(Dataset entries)
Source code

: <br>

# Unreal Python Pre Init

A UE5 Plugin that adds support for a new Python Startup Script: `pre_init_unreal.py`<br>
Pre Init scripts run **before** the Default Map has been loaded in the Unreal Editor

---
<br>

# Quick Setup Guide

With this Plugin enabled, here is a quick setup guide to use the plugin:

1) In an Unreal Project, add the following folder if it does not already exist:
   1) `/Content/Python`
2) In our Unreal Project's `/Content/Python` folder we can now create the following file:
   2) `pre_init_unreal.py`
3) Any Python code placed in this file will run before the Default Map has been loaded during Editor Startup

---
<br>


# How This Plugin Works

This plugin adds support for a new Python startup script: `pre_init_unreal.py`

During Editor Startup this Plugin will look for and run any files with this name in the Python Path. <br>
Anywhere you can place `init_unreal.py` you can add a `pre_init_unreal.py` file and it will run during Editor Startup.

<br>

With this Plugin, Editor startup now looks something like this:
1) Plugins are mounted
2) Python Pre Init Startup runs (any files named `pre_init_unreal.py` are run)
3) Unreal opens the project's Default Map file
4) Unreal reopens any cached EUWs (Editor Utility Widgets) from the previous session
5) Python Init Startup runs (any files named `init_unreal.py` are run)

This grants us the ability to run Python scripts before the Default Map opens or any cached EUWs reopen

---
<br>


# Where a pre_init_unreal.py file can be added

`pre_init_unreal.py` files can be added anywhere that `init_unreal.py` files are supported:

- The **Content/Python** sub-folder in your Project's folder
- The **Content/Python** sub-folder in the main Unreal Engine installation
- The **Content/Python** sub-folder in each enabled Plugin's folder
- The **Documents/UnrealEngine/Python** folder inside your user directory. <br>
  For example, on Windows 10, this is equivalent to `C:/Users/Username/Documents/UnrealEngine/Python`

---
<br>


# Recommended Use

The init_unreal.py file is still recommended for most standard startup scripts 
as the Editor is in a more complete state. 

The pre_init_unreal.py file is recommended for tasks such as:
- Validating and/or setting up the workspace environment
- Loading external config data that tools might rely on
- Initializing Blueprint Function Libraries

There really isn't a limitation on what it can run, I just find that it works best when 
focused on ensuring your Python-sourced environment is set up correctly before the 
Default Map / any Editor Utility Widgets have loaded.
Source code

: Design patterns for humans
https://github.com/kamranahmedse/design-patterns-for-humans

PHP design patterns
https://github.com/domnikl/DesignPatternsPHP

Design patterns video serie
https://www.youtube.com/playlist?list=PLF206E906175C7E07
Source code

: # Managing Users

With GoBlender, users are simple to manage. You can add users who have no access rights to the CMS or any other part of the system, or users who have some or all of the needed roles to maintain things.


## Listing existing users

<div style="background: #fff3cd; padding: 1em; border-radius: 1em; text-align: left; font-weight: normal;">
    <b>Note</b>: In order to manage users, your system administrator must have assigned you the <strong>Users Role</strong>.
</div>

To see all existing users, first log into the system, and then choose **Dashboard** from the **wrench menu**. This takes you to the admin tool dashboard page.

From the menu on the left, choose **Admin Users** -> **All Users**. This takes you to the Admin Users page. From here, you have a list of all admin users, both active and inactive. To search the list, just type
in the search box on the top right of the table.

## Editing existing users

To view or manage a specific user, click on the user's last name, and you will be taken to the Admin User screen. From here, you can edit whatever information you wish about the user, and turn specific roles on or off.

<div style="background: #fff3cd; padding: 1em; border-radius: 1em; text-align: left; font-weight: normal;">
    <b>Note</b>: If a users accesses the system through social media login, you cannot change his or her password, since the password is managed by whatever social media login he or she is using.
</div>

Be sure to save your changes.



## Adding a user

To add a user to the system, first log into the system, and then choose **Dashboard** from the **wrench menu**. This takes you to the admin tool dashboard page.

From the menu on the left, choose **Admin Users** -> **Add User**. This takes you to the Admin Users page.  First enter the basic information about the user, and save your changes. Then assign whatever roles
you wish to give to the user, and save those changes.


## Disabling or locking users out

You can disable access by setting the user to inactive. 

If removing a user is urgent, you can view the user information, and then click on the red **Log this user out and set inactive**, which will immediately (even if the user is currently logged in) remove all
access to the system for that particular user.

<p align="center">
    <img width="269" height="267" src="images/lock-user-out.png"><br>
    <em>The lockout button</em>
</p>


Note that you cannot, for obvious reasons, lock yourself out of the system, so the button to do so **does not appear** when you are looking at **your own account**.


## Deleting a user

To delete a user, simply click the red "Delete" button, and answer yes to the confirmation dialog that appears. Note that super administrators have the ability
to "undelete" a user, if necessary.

How to complete this task
Lines from the entries that contain the string "Note" must be found and copied.

Expected answer
    <b>Note</b>: In order to manage users, your system administrator must have assigned you the <strong>Users Role</strong>.
    <b>Note</b>: If a users accesses the system through social media login, you cannot change his or her password, since the password is managed by whatever social media login he or she is using.
Note that you cannot, for obvious reasons, lock yourself out of the system, so the button to do so **does not appear** when you are looking at **your own account**.
To delete a user, simply click the red "Delete" button, and answer yes to the confirmation dialog that appears. Note that super administrators have the ability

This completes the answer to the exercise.